> [WHAT TO WORK ON] Transcribe every record beneath, precisely as written.
*** DATA TO USE ***
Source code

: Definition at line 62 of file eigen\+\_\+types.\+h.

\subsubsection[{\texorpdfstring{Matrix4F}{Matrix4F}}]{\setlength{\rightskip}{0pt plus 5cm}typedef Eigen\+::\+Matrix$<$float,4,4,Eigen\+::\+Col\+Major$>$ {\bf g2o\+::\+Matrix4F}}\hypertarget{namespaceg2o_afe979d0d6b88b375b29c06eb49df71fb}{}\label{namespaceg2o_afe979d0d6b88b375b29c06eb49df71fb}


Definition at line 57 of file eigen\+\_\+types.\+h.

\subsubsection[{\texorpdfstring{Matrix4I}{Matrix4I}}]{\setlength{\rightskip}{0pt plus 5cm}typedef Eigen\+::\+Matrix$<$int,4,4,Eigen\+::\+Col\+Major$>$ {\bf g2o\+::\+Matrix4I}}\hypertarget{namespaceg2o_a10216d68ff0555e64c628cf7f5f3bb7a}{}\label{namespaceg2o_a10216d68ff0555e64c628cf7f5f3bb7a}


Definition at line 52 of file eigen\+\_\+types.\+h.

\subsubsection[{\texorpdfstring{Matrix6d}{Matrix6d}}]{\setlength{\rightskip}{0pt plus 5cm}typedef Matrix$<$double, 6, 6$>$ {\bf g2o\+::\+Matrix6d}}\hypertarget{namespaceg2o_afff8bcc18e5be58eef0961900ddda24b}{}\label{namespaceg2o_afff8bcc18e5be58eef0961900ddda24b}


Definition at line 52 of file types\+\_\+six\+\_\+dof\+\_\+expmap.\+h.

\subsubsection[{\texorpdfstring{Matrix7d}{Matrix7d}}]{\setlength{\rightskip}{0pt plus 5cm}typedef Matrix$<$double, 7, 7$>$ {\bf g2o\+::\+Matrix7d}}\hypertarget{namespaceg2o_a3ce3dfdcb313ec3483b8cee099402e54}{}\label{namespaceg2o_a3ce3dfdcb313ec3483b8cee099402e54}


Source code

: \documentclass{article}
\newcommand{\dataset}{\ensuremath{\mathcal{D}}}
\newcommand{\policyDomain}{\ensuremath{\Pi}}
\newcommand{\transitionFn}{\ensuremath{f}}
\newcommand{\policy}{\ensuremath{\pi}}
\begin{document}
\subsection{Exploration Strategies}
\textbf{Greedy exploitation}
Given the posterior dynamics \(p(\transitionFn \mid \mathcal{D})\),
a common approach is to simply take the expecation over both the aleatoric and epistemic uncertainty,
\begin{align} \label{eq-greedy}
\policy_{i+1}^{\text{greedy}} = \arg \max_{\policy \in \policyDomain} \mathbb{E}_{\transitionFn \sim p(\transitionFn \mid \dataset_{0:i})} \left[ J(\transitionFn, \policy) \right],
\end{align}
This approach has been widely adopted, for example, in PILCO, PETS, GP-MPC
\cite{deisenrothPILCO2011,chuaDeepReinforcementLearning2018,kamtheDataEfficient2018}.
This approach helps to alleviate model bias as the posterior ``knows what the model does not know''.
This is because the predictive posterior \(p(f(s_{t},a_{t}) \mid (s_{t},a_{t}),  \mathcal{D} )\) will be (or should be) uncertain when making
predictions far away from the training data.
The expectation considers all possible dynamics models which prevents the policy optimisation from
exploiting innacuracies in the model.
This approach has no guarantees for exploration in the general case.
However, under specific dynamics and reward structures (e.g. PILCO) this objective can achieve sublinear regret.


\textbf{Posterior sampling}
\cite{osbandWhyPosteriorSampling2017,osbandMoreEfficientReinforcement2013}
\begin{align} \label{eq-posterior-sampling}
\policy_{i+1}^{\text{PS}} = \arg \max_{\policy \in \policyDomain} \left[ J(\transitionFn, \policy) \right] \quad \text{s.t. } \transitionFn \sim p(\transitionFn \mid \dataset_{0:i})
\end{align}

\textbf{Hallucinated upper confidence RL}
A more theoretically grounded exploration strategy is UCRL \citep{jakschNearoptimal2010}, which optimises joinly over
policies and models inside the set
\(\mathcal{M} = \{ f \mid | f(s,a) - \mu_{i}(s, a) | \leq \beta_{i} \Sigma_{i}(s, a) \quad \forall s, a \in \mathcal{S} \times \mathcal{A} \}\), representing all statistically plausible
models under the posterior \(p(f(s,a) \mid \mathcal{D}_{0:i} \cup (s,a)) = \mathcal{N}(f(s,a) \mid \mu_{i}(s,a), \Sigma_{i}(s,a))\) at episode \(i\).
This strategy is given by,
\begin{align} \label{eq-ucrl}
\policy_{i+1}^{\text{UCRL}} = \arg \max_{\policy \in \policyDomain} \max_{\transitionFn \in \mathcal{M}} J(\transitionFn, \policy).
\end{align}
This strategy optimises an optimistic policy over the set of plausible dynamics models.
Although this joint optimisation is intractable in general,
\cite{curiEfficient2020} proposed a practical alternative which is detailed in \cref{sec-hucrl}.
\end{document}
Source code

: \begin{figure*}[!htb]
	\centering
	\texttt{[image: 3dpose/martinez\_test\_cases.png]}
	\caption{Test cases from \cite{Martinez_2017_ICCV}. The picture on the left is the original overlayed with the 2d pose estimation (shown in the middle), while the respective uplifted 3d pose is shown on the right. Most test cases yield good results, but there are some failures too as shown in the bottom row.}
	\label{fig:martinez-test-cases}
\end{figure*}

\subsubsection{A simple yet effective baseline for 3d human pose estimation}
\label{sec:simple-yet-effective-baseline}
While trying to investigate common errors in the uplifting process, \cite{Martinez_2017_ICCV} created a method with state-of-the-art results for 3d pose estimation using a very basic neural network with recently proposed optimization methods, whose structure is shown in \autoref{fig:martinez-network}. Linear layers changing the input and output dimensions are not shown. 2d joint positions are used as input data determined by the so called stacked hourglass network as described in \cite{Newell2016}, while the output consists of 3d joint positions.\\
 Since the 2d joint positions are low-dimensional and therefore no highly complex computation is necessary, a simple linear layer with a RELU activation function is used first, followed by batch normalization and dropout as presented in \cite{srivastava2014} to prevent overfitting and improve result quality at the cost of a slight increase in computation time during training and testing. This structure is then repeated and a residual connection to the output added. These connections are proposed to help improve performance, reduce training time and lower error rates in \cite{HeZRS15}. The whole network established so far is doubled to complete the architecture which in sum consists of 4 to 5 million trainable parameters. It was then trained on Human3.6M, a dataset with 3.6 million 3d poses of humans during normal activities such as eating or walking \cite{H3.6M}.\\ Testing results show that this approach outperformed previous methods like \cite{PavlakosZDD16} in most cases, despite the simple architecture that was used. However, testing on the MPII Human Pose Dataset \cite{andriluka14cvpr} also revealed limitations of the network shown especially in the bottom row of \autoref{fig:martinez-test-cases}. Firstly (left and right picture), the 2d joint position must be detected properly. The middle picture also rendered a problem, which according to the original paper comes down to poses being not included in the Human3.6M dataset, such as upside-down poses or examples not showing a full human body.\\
*** End of DATA TO USE ***
> [RESULT FOR THIS TASK]
Source code

: Definition at line 62 of file eigen\+\_\+types.\+h.

\subsubsection[{\texorpdfstring{Matrix4F}{Matrix4F}}]{\setlength{\rightskip}{0pt plus 5cm}typedef Eigen\+::\+Matrix$<$float,4,4,Eigen\+::\+Col\+Major$>$ {\bf g2o\+::\+Matrix4F}}\hypertarget{namespaceg2o_afe979d0d6b88b375b29c06eb49df71fb}{}\label{namespaceg2o_afe979d0d6b88b375b29c06eb49df71fb}


Definition at line 57 of file eigen\+\_\+types.\+h.

\subsubsection[{\texorpdfstring{Matrix4I}{Matrix4I}}]{\setlength{\rightskip}{0pt plus 5cm}typedef Eigen\+::\+Matrix$<$int,4,4,Eigen\+::\+Col\+Major$>$ {\bf g2o\+::\+Matrix4I}}\hypertarget{namespaceg2o_a10216d68ff0555e64c628cf7f5f3bb7a}{}\label{namespaceg2o_a10216d68ff0555e64c628cf7f5f3bb7a}


Definition at line 52 of file eigen\+\_\+types.\+h.

\subsubsection[{\texorpdfstring{Matrix6d}{Matrix6d}}]{\setlength{\rightskip}{0pt plus 5cm}typedef Matrix$<$double, 6, 6$>$ {\bf g2o\+::\+Matrix6d}}\hypertarget{namespaceg2o_afff8bcc18e5be58eef0961900ddda24b}{}\label{namespaceg2o_afff8bcc18e5be58eef0961900ddda24b}


Definition at line 52 of file types\+\_\+six\+\_\+dof\+\_\+expmap.\+h.

\subsubsection[{\texorpdfstring{Matrix7d}{Matrix7d}}]{\setlength{\rightskip}{0pt plus 5cm}typedef Matrix$<$double, 7, 7$>$ {\bf g2o\+::\+Matrix7d}}\hypertarget{namespaceg2o_a3ce3dfdcb313ec3483b8cee099402e54}{}\label{namespaceg2o_a3ce3dfdcb313ec3483b8cee099402e54}


Source code

: \documentclass{article}
\newcommand{\dataset}{\ensuremath{\mathcal{D}}}
\newcommand{\policyDomain}{\ensuremath{\Pi}}
\newcommand{\transitionFn}{\ensuremath{f}}
\newcommand{\policy}{\ensuremath{\pi}}
\begin{document}
\subsection{Exploration Strategies}
\textbf{Greedy exploitation}
Given the posterior dynamics \(p(\transitionFn \mid \mathcal{D})\),
a common approach is to simply take the expecation over both the aleatoric and epistemic uncertainty,
\begin{align} \label{eq-greedy}
\policy_{i+1}^{\text{greedy}} = \arg \max_{\policy \in \policyDomain} \mathbb{E}_{\transitionFn \sim p(\transitionFn \mid \dataset_{0:i})} \left[ J(\transitionFn, \policy) \right],
\end{align}
This approach has been widely adopted, for example, in PILCO, PETS, GP-MPC
\cite{deisenrothPILCO2011,chuaDeepReinforcementLearning2018,kamtheDataEfficient2018}.
This approach helps to alleviate model bias as the posterior ``knows what the model does not know''.
This is because the predictive posterior \(p(f(s_{t},a_{t}) \mid (s_{t},a_{t}),  \mathcal{D} )\) will be (or should be) uncertain when making
predictions far away from the training data.
The expectation considers all possible dynamics models which prevents the policy optimisation from
exploiting innacuracies in the model.
This approach has no guarantees for exploration in the general case.
However, under specific dynamics and reward structures (e.g. PILCO) this objective can achieve sublinear regret.


\textbf{Posterior sampling}
\cite{osbandWhyPosteriorSampling2017,osbandMoreEfficientReinforcement2013}
\begin{align} \label{eq-posterior-sampling}
\policy_{i+1}^{\text{PS}} = \arg \max_{\policy \in \policyDomain} \left[ J(\transitionFn, \policy) \right] \quad \text{s.t. } \transitionFn \sim p(\transitionFn \mid \dataset_{0:i})
\end{align}

\textbf{Hallucinated upper confidence RL}
A more theoretically grounded exploration strategy is UCRL \citep{jakschNearoptimal2010}, which optimises joinly over
policies and models inside the set
\(\mathcal{M} = \{ f \mid | f(s,a) - \mu_{i}(s, a) | \leq \beta_{i} \Sigma_{i}(s, a) \quad \forall s, a \in \mathcal{S} \times \mathcal{A} \}\), representing all statistically plausible
models under the posterior \(p(f(s,a) \mid \mathcal{D}_{0:i} \cup (s,a)) = \mathcal{N}(f(s,a) \mid \mu_{i}(s,a), \Sigma_{i}(s,a))\) at episode \(i\).
This strategy is given by,
\begin{align} \label{eq-ucrl}
\policy_{i+1}^{\text{UCRL}} = \arg \max_{\policy \in \policyDomain} \max_{\transitionFn \in \mathcal{M}} J(\transitionFn, \policy).
\end{align}
This strategy optimises an optimistic policy over the set of plausible dynamics models.
Although this joint optimisation is intractable in general,
\cite{curiEfficient2020} proposed a practical alternative which is detailed in \cref{sec-hucrl}.
\end{document}
Source code

: \begin{figure*}[!htb]
	\centering
	\texttt{[image: 3dpose/martinez\_test\_cases.png]}
	\caption{Test cases from \cite{Martinez_2017_ICCV}. The picture on the left is the original overlayed with the 2d pose estimation (shown in the middle), while the respective uplifted 3d pose is shown on the right. Most test cases yield good results, but there are some failures too as shown in the bottom row.}
	\label{fig:martinez-test-cases}
\end{figure*}

\subsubsection{A simple yet effective baseline for 3d human pose estimation}
\label{sec:simple-yet-effective-baseline}
While trying to investigate common errors in the uplifting process, \cite{Martinez_2017_ICCV} created a method with state-of-the-art results for 3d pose estimation using a very basic neural network with recently proposed optimization methods, whose structure is shown in \autoref{fig:martinez-network}. Linear layers changing the input and output dimensions are not shown. 2d joint positions are used as input data determined by the so called stacked hourglass network as described in \cite{Newell2016}, while the output consists of 3d joint positions.\\
 Since the 2d joint positions are low-dimensional and therefore no highly complex computation is necessary, a simple linear layer with a RELU activation function is used first, followed by batch normalization and dropout as presented in \cite{srivastava2014} to prevent overfitting and improve result quality at the cost of a slight increase in computation time during training and testing. This structure is then repeated and a residual connection to the output added. These connections are proposed to help improve performance, reduce training time and lower error rates in \cite{HeZRS15}. The whole network established so far is doubled to complete the architecture which in sum consists of 4 to 5 million trainable parameters. It was then trained on Human3.6M, a dataset with 3.6 million 3d poses of humans during normal activities such as eating or walking \cite{H3.6M}.\\ Testing results show that this approach outperformed previous methods like \cite{PavlakosZDD16} in most cases, despite the simple architecture that was used. However, testing on the MPII Human Pose Dataset \cite{andriluka14cvpr} also revealed limitations of the network shown especially in the bottom row of \autoref{fig:martinez-test-cases}. Firstly (left and right picture), the 2d joint position must be detected properly. The middle picture also rendered a problem, which according to the original paper comes down to poses being not included in the Human3.6M dataset, such as upside-down poses or examples not showing a full human body.\\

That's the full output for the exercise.